• **Records for this exercise**
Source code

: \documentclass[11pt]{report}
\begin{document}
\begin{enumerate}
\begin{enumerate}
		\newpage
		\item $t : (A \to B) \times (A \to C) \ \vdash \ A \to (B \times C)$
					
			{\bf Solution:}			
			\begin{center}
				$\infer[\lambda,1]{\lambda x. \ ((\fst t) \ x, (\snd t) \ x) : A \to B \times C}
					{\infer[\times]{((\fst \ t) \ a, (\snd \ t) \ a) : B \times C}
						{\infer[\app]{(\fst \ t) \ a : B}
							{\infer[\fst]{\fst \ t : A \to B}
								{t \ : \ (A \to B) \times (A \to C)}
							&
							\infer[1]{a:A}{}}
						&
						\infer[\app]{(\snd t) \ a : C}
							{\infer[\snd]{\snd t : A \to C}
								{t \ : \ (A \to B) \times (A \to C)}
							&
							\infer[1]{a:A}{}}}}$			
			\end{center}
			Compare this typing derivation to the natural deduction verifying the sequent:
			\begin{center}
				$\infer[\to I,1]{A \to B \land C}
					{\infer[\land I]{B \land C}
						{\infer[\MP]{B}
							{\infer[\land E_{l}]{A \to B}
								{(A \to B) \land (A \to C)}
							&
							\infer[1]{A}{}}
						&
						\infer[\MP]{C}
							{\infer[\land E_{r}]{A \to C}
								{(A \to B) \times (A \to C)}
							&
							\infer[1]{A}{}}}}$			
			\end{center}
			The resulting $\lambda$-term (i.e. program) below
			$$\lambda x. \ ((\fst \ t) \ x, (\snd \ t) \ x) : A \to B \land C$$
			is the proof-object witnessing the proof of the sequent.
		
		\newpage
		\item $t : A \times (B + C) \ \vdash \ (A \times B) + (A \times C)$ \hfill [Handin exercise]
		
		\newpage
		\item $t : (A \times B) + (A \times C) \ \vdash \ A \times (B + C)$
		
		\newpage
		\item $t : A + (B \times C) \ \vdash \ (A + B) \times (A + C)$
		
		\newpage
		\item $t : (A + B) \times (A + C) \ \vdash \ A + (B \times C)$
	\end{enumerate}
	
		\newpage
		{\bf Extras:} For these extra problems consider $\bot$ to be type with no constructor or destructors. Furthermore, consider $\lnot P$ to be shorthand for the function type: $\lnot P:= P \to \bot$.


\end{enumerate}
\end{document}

• **Task to carry out**
Copy out each record word for word.

• **Answer to this problem**
Source code

: \documentclass[11pt]{report}
\begin{document}
\begin{enumerate}
\begin{enumerate}
		\newpage
		\item $t : (A \to B) \times (A \to C) \ \vdash \ A \to (B \times C)$
					
			{\bf Solution:}			
			\begin{center}
				$\infer[\lambda,1]{\lambda x. \ ((\fst t) \ x, (\snd t) \ x) : A \to B \times C}
					{\infer[\times]{((\fst \ t) \ a, (\snd \ t) \ a) : B \times C}
						{\infer[\app]{(\fst \ t) \ a : B}
							{\infer[\fst]{\fst \ t : A \to B}
								{t \ : \ (A \to B) \times (A \to C)}
							&
							\infer[1]{a:A}{}}
						&
						\infer[\app]{(\snd t) \ a : C}
							{\infer[\snd]{\snd t : A \to C}
								{t \ : \ (A \to B) \times (A \to C)}
							&
							\infer[1]{a:A}{}}}}$			
			\end{center}
			Compare this typing derivation to the natural deduction verifying the sequent:
			\begin{center}
				$\infer[\to I,1]{A \to B \land C}
					{\infer[\land I]{B \land C}
						{\infer[\MP]{B}
							{\infer[\land E_{l}]{A \to B}
								{(A \to B) \land (A \to C)}
							&
							\infer[1]{A}{}}
						&
						\infer[\MP]{C}
							{\infer[\land E_{r}]{A \to C}
								{(A \to B) \times (A \to C)}
							&
							\infer[1]{A}{}}}}$			
			\end{center}
			The resulting $\lambda$-term (i.e. program) below
			$$\lambda x. \ ((\fst \ t) \ x, (\snd \ t) \ x) : A \to B \land C$$
			is the proof-object witnessing the proof of the sequent.
		
		\newpage
		\item $t : A \times (B + C) \ \vdash \ (A \times B) + (A \times C)$ \hfill [Handin exercise]
		
		\newpage
		\item $t : (A \times B) + (A \times C) \ \vdash \ A \times (B + C)$
		
		\newpage
		\item $t : A + (B \times C) \ \vdash \ (A + B) \times (A + C)$
		
		\newpage
		\item $t : (A + B) \times (A + C) \ \vdash \ A + (B \times C)$
	\end{enumerate}
	
		\newpage
		{\bf Extras:} For these extra problems consider $\bot$ to be type with no constructor or destructors. Furthermore, consider $\lnot P$ to be shorthand for the function type: $\lnot P:= P \to \bot$.


\end{enumerate}
\end{document}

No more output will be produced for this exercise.